▶ _REQUIRED ACTION_: A single number is the required answer: the count of lines in the listing below that hold the string "functional".

==========

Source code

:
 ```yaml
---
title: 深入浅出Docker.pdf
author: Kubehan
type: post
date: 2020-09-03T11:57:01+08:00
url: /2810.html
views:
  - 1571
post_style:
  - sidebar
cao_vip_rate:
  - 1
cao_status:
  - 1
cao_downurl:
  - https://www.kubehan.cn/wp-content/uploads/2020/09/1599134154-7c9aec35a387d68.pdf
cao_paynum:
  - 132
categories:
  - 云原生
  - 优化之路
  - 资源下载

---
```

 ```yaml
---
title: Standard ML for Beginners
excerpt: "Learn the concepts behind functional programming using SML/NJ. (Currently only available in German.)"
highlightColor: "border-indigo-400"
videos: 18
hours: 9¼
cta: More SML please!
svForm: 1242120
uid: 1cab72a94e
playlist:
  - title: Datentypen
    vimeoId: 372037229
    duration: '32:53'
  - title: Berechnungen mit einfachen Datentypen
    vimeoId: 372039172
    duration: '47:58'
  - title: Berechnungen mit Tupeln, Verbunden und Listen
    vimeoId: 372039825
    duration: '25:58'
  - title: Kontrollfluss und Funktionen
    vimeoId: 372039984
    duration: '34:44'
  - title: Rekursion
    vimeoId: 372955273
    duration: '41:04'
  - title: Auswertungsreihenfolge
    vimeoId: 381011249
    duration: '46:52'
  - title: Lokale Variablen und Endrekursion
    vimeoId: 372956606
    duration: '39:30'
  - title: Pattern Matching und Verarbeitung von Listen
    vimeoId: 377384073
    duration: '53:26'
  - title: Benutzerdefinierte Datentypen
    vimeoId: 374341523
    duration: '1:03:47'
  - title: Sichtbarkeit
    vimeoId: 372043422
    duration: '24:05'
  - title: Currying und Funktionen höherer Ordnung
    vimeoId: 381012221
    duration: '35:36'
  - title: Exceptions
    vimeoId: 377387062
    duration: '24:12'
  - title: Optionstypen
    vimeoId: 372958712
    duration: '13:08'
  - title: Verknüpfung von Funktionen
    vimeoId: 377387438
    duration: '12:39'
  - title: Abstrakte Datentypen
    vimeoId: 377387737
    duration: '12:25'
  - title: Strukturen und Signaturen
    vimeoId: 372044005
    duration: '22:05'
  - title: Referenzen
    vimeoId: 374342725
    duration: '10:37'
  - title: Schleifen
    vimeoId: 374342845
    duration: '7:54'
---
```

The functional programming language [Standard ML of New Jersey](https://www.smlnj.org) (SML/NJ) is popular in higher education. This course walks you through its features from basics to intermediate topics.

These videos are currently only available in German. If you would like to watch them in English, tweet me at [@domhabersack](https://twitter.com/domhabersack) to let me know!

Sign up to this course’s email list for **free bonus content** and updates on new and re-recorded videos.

==========

▶ _EXERCISE RESPONSE_: 2